== DATA TO USE ==

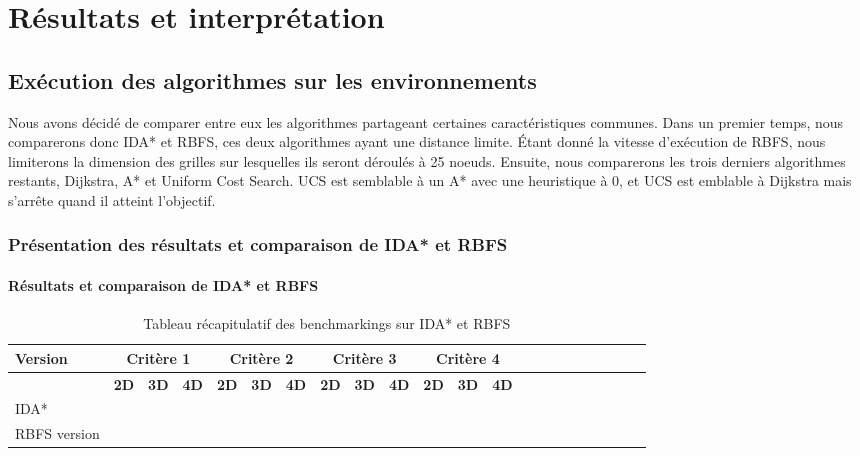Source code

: \documentclass[pidr]{tnreport}
\begin{document}
\chapter{Résultats et interprétation}
	
	\section{Exécution des algorithmes sur les environnements}
	
	Nous avons décidé de comparer entre eux les algorithmes partageant certaines caractéristiques communes. \linebreak
	Dans un premier temps, nous comparerons donc IDA* et RBFS, ces deux algorithmes ayant une distance limite. Étant donné la vitesse d'exécution de RBFS, nous limiterons la dimension des grilles sur lesquelles ils seront déroulés à 25 noeuds. \linebreak
	Ensuite, nous comparerons les trois derniers algorithmes restants, Dijkstra, A* et Uniform Cost Search. UCS est semblable à un A* avec une heuristique à 0, et UCS est emblable à Dijkstra mais s'arrête quand il atteint l'objectif. 
	
		\subsection{Présentation des résultats et comparaison de IDA* et RBFS}
		\subsubsection{Résultats et comparaison de IDA* et RBFS}
		
\begin{table}[h]
\begin{center}
   \begin{tabular}{| l | r | r | r | r | r | r | r | r | r | r | r | r | r | r | r | r | r | r | r | r | r |}
     \hline
      \textbf{Version} & \multicolumn{3}{c|}{\textbf{Critère 1}} & \multicolumn{3}{c|}{\textbf{Critère 2}} & \multicolumn{3}{c|}{\textbf{Critère 3}} & \multicolumn{3}{c|}{\textbf{Critère 4}} \\
     \hline
     \cline{2-5}
    & \textbf{2D} & \textbf{3D} & \textbf{4D} & \textbf{2D} & \textbf{3D} & \textbf{4D} & \textbf{2D} & \textbf{3D} & \textbf{4D} & \textbf{2D} & \textbf{3D} & \textbf{4D}\\ \hline
     IDA* &  &  &  &  &  &  & & &  & & &   \\ \hline
     RBFS version &  &  &  &  &  &  &  & &  &  &  &   \\ \hline
   \end{tabular}
 \end{center}
 \caption{Tableau récapitulatif des benchmarkings sur IDA* et RBFS}
\end{table}		
\end{document}
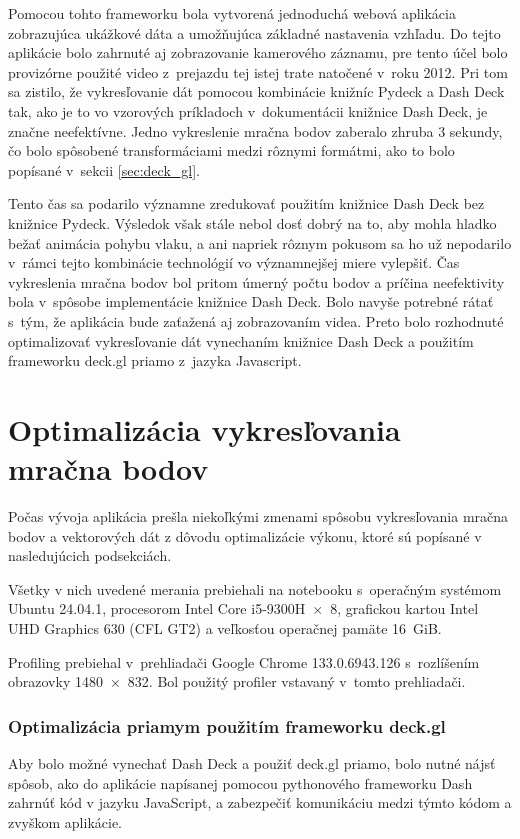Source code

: Pomocou tohto frameworku bola vytvorená jednoduchá webová aplikácia zobrazujúca ukážkové dáta a umožňujúca základné nastavenia vzhľadu. Do tejto aplikácie bolo zahrnuté aj zobrazovanie kamerového záznamu, pre tento účel bolo provizórne použité video z~prejazdu tej istej trate natočené v~roku 2012. Pri tom sa zistilo, že vykresľovanie dát pomocou kombinácie knižníc Pydeck a Dash Deck tak, ako je to vo vzorových príkladoch v~dokumentácii knižnice Dash Deck, je značne neefektívne. Jedno vykreslenie mračna bodov zaberalo zhruba 3 sekundy, čo bolo spôsobené transformáciami medzi rôznymi formátmi, ako to bolo popísané v~sekcii \ref{sec:deck_gl}.

Tento čas sa podarilo významne zredukovať použitím knižnice Dash Deck bez knižnice Pydeck. Výsledok však stále nebol dosť dobrý na to, aby mohla hladko bežať animácia pohybu vlaku, a ani napriek rôznym pokusom sa ho už nepodarilo v~rámci tejto kombinácie technológií vo významnejšej miere vylepšiť. Čas vykreslenia mračna bodov bol pritom úmerný počtu bodov a príčina neefektivity bola v~spôsobe implementácie knižnice Dash Deck. Bolo navyše potrebné rátať s~tým, že aplikácia bude zaťažená aj zobrazovaním videa. Preto bolo rozhodnuté optimalizovať vykresľovanie dát vynechaním knižnice Dash Deck a použitím frameworku deck.gl priamo z~jazyka Javascript.

\section{Optimalizácia vykresľovania mračna bodov}

Počas vývoja aplikácia prešla niekoľkými zmenami spôsobu vykresľovania mračna bodov a vektorových dát z dôvodu optimalizácie výkonu, ktoré sú popísané v nasledujúcich podsekciách.

Všetky v nich uvedené merania prebiehali na notebooku s~operačným systémom Ubuntu 24.04.1, procesorom Intel Core i5-9300H~×~8, grafickou kartou Intel UHD Graphics 630 (CFL GT2) a veľkosťou operačnej pamäte 16~GiB.

Profiling prebiehal v~prehliadači Google Chrome 133.0.6943.126 s~rozlíšením obrazovky 1480~×~832. Bol použitý profiler vstavaný v~tomto prehliadači.

\subsubsection{Optimalizácia priamym použitím frameworku deck.gl}

Aby bolo možné vynechať Dash Deck a použiť deck.gl priamo, bolo nutné nájsť spôsob, ako do aplikácie napísanej pomocou pythonového frameworku Dash zahrnúť kód v jazyku JavaScript, a zabezpečiť komunikáciu medzi týmto kódom a zvyškom aplikácie.

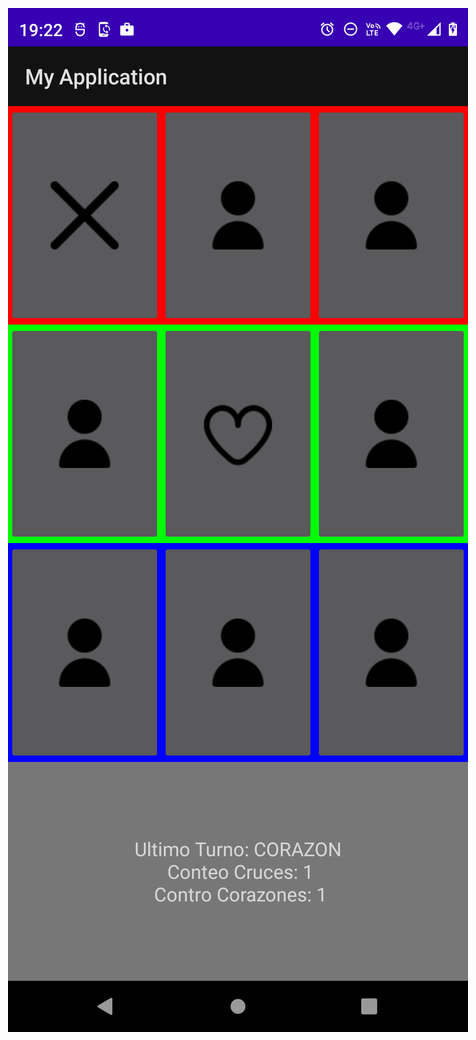 \begin{frame}[fragile]
\begin{columns}
\begin{center}
\end{center}
\begin{center}
\includegraphics[width=0.95\linewidth]{00_ComportamientoAplicacionTicTacToe/Etapa2_Fase2B.png}    
\end{center}

\end{columns}
\end{frame}



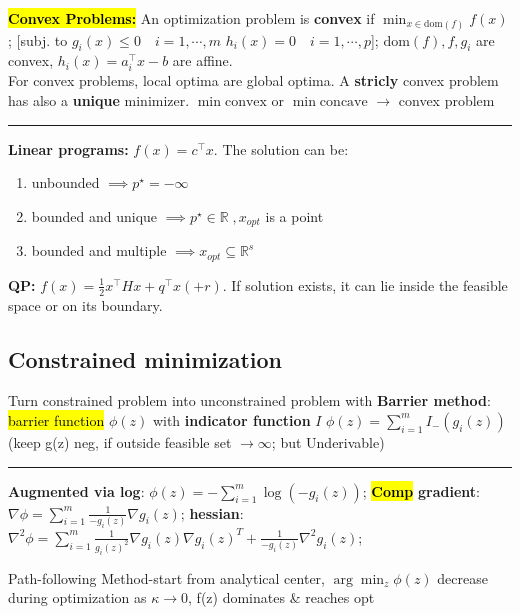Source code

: \documentclass[10pt,a4paper,landscape]{article}
\newcommand{\hlc}[2][yellow]{ {\sethlcolor{#1} \hl{#2}} }
\newcommand{\quadRule}{\vspace{-3pt}\rule{0.23\textwidth}{0.4pt}}
\newcommand{\comp}{\footnotesize{\hlc[cyan]{\textbf{Comp}}}} %
\begin{document}
\begin{multicols*}{4}
\hl{\textbf{Convex Problems:}}
An optimization problem is \textbf{convex} if
$\min_{x\in\mathrm{dom}(f)} f(x)$; 
[subj. to $g_i(x) \leq 0 \quad i=1,\cdots,m$
$h_i(x) = 0 \quad i=1,\cdots,p$];
$\mathrm{dom}(f), f, g_i$ are convex, $h_i(x) = a_i^\top x -b$ are affine.\\
For convex problems, local optima are global optima. A \textbf{stricly} convex problem has also a \textbf{unique} minimizer.
$\min \mathrm{convex}$ or $\min \mathrm{concave}$ $\rightarrow$ convex problem

\quadRule

\textbf{Linear programs:} $f(x) = c^\top x$. The solution can be:
\begin{enumerate}
	\item unbounded $\implies p^\star = -\infty$
	\item bounded and unique $\implies p^\star \in \mathbb{R} \; , x_{opt}$ is a point
	\item bounded and multiple $\implies x_{opt} \subseteq \mathbb{R}^s$
\end{enumerate}

\textbf{QP:} $f(x) = \frac{1}{2}x^\top H x + q^\top x (+r)$. If solution exists, it can lie inside the feasible space or on its boundary.\\


\subsection{Constrained minimization}
Turn constrained problem into unconstrained problem with \textbf{Barrier method}: \hl{barrier function} $\phi(z)$ with \textbf{indicator function} $I$
$\phi(z)=\sum_{i=1}^{m} I_{-}\left(g_{i}(z)\right)$ (keep g(z) neg, if outside feasible set $\rightarrow \infty$; but Underivable)

\quadRule

\textbf{Augmented via log}: $\phi(z)=-\sum_{i=1}^{m} \log \left(-g_{i}(z)\right)$; 
\comp
\textbf{gradient}: $\nabla \phi =\sum_{i=1}^{m} \frac{1}{-g_{i}(z)} \nabla g_{i}(z)$; \textbf{hessian}: $\nabla^{2} \phi =\sum_{i=1}^{m} \frac{1}{g_{i}(z)^{2}} \nabla g_{i}(z) \nabla g_{i}(z)^{T}+\frac{1}{-g_{i}(z)} \nabla^{2} g_{i}(z)$;


Path-following Method-start from analytical center, $\arg\min_z \phi(z)$ decrease during optimization as $\kappa \rightarrow 0 $, f(z) dominates \& reaches opt


\end{multicols*}
\end{document}
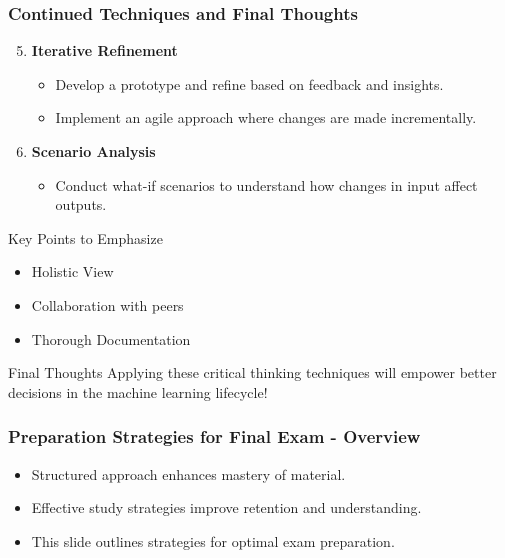 \documentclass[aspectratio=169]{beamer}
\begin{document}
\begin{frame}[fragile]
    \frametitle{Continued Techniques and Final Thoughts}
    \begin{enumerate}
        \setcounter{enumi}{4}
        \item \textbf{Iterative Refinement}
            \begin{itemize}
                \item Develop a prototype and refine based on feedback and insights.
                \item Implement an agile approach where changes are made incrementally.
            \end{itemize}
        \item \textbf{Scenario Analysis}
            \begin{itemize}
                \item Conduct what-if scenarios to understand how changes in input affect outputs.
            \end{itemize}
    \end{enumerate}
    
    \begin{block}{Key Points to Emphasize}
        \begin{itemize}
            \item Holistic View
            \item Collaboration with peers
            \item Thorough Documentation
        \end{itemize}
    \end{block}

    \begin{block}{Final Thoughts}
        Applying these critical thinking techniques will empower better decisions in the machine learning lifecycle!
    \end{block}
\end{frame}

\begin{frame}[fragile]
    \frametitle{Preparation Strategies for Final Exam - Overview}
    \begin{itemize}
        \item Structured approach enhances mastery of material.
        \item Effective study strategies improve retention and understanding.
        \item This slide outlines strategies for optimal exam preparation.
    \end{itemize}
\end{frame}
\end{document}
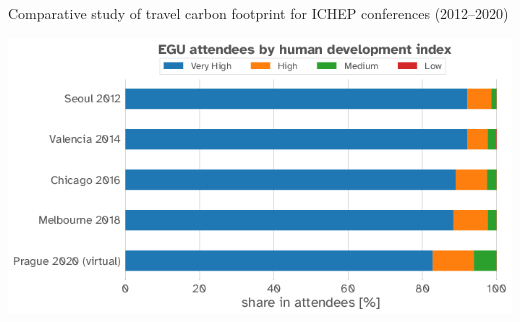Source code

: \documentclass[../SustainableHEP.tex]{subfiles}
\begin{document}
\begin{casestudy}{Comparative study of travel carbon footprint for ICHEP conferences (2012--2020)}

\begin{center}
    \centering
    \captionsetup{type=figure}
    \includegraphics[width=1.\textwidth]{Sections/Figs/Travel/ICHEP_attendees.png}
    \caption[ICHEP participants by development index]%
        {The fraction of participants, categorised by human development index, HDI~\cite{hdiref} attending the last 5 instances of ICHEP.\label{fig:DevelopmentIndex}}
\end{center}


\end{casestudy}

\end{document}
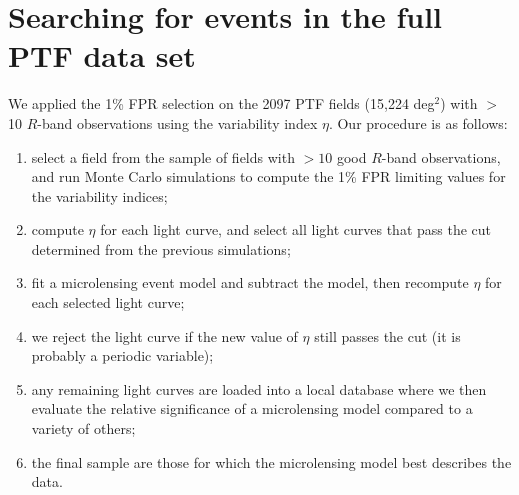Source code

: \documentclass{emulateapj}
\newcommand{\apwsim}{\raisebox{0.2ex}{\scriptsize$\sim$\normalsize}}
\begin{document}


\section{Searching for events in the full PTF data set}

We applied the 1\% FPR selection on the 2097 PTF fields (\apwsim15,224 deg$^2$) with $>$10 $R$-band observations using the variability index $\eta$. Our procedure is as follows:
\begin{enumerate}
	\item select a field from the sample of fields with $>10$ good $R$-band observations, and run Monte Carlo simulations to compute the 1\% FPR limiting values for the variability indices;
	\item compute $\eta$ for each light curve, and select all light curves that pass the cut determined from the previous simulations;
	\item fit a microlensing event model and subtract the model, then recompute $\eta$ for each selected light curve;
	\item we reject the light curve if the new value of $\eta$ still passes the cut (it is probably a periodic variable);
	\item any remaining light curves are loaded into a local database where we then evaluate the relative significance of a microlensing model compared to a variety of others;
	\item the final sample are those for which the microlensing model best describes the data.
\end{enumerate}
\end{document}
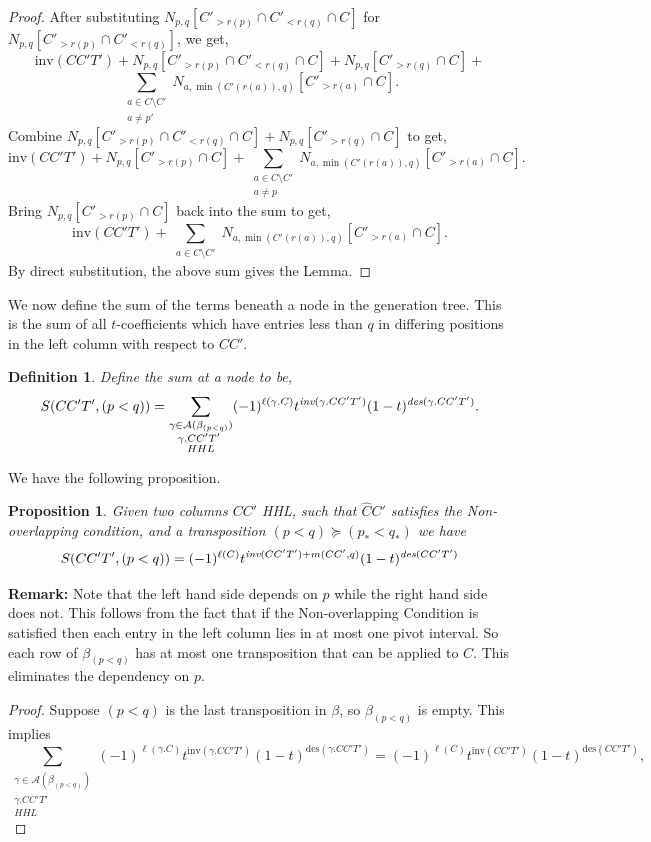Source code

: \documentclass[11pt]{amsart}
\newtheorem{prop}{Proposition}[section]
\newtheorem{definition}{Definition}[section]
\begin{document}
{\begin{proof}
\newline\indent After substituting $N_{p,q}[C'_{>r(p)}\cap C'_{<r(q)}\cap C]$ for $N_{p,q}[C'_{>r(p)}\cap C'_{<r(q)}]$, we get,
\[
\text{inv}(CC'T')+N_{p,q}[C'_{>r(p)}\cap C'_{<r(q)}\cap C]+N_{p,q}[C'_{>r(q)}\cap C]+
\]
\[
\sum_{\substack{a\in C\setminus C'\\a\neq p'}}N_{a,\min(C'(r(a)),q)}[C'_{>r(a)}\cap C].
\]
Combine $N_{p,q}[C'_{>r(p)}\cap C'_{<r(q)}\cap C]+N_{p,q}[C'_{>r(q)}\cap C]$ to get, 
\[
\text{inv}(CC'T')+N_{p,q}[C'_{>r(p)}\cap C]+
\sum_{\substack{a\in C\setminus C'\\a\neq p}}N_{a,\min(C'(r(a)),q)}[C'_{>r(a)}\cap C].
\]
Bring $N_{p,q}[C'_{>r(p)}\cap C]$ back into the sum to get,
\[
\text{inv}(CC'T')+
\sum_{\substack{a\in C\setminus C'}}N_{a,\min(C'(r(a)),q)}[C'_{>r(a)}\cap C].
\]
By direct substitution, the above sum gives the Lemma.
\end{proof}
We now define the sum of the terms beneath a node in the generation tree. This is the sum of all $t$-coefficients which have entries less than $q$ in differing positions in the left column with respect to $CC'$.
\begin{definition} Define the sum at a node to be,
\[
S(CC'T',(p<q))=\sum_{\substack{\gamma \in \mathcal{A}(\beta_{(p<q)})\\ \gamma.CC'T'\text{ }\\ HHL}}(-1)^{\ell(\gamma.C)}t^{\emph{inv} (\gamma.CC'T')}(1-t)^{\emph{des}(\gamma.CC' T')}.
\]
\end{definition}
We have the following proposition. 
\begin{prop} Given two columns $CC'$ HHL, such that $\widehat{C}C'$ satisfies the Non-overlapping condition, and a transposition $(p<q)\succeq(p_{*}<q_{*})$ we have 
\[
S(CC'T',(p<q))=(-1)^{\ell(C)}t^{\emph{inv}(CC'T')+m(CC',q)}(1-t)^{\emph{des}(CC'T')}
\]
\end{prop}
\textbf{Remark: } Note that the left hand side depends on $p$ while the right hand side does not. This follows from the fact that if the Non-overlapping Condition is satisfied then each entry in the left column lies in at most one pivot interval. So each row of $\beta_{(p<q)}$ has at most one transposition that can be applied to $C$. This eliminates the dependency on $p$. 
\begin{proof}
Suppose $(p<q)$ is the last transposition in $\beta$, so $\beta_{(p<q)}$ is empty. This implies 
\[
\sum_{\substack{\gamma \in \mathcal{A}(\beta_{(p<q)})\\ \gamma.CC'T'\text{ }\\ HHL}}(-1)^{\ell(\gamma.C)}t^{\text{inv} (\gamma.CC'T')}(1-t)^{\text{des}(\gamma.CC' T')}=(-1)^{\ell(C)}t^{\text{inv} ( CC'T')}(1-t)^{\text{des}(CC' T')},
\]
\end{proof}}
\end{document}
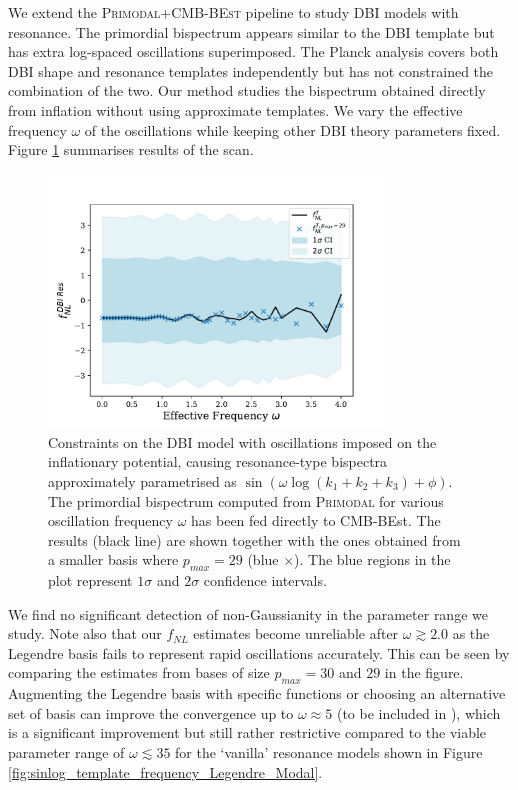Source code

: \bigskip

We extend the \textsc{Primodal}+\textsc{CMB-BEst} pipeline to study DBI models with resonance. The primordial bispectrum appears similar to the DBI template but has extra log-spaced oscillations superimposed. The Planck analysis covers both DBI shape and resonance templates independently but has not constrained the combination of the two. Our method studies the bispectrum obtained directly from inflation without using approximate templates. We vary the effective frequency $\omega$ of the oscillations while keeping other DBI theory parameters fixed. Figure \ref{fig:dbi_resonance_scan} summarises results of the scan.

\begin{figure}[htbp!] 
	\centering    
	\includegraphics[width=0.8\textwidth]{dbi_reso_scan_fNLs_new.pdf}
	\caption{Constraints on the DBI model with oscillations imposed on the inflationary potential, causing resonance-type bispectra approximately parametrised as $\sin(\omega \log(k_1+k_2+k_3) + \phi)$. The primordial bispectrum computed from \textsc{Primodal} for various oscillation frequency $\omega$ has been fed directly to CMB-BEst. The results (black line) are shown together with the ones obtained from a smaller basis where $p_{max}=29$ (blue $\times$). The blue regions in the plot represent $1\sigma$ and $2\sigma$ confidence intervals.}
	\label{fig:dbi_resonance_scan}
\end{figure}

We find no significant detection of non-Gaussianity in the parameter range we study. Note also that our $f_{NL}$ estimates become unreliable after $\omega\gtrsim2.0$ as the Legendre basis fails to represent rapid oscillations accurately. This can be seen by comparing the estimates from bases of size $p_{max}=30$ and $29$ in the figure. Augmenting the Legendre basis with specific functions or choosing an alternative set of basis \cite{Clarke2021} can improve the convergence up to $\omega\approx5$ (to be included in \cite{Sohn2021inprep}), which is a significant improvement but still rather restrictive compared to the viable parameter range of $\omega\lesssim 35$ for the `vanilla' resonance models shown in Figure \ref{fig:sinlog_template_frequency_Legendre_Modal}.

===

■ **WORK TO BE COMPLETED**:
In the data above, please extract the lines from the first one through the line with "Dans un premier", exactly, and keep pictures out.

■ **ANSWER BOX**:
Source code

: \documentclass[pidr]{tnreport}
\begin{document}
\chapter{Résultats et interprétation}
	
	\section{Exécution des algorithmes sur les environnements}
	
	Nous avons décidé de comparer entre eux les algorithmes partageant certaines caractéristiques communes. \linebreak
	Dans un premier temps, nous comparerons donc IDA* et RBFS, ces deux algorithmes ayant une distance limite. Étant donné la vitesse d'exécution de RBFS, nous limiterons la dimension des grilles sur lesquelles ils seront déroulés à 25 noeuds. \linebreak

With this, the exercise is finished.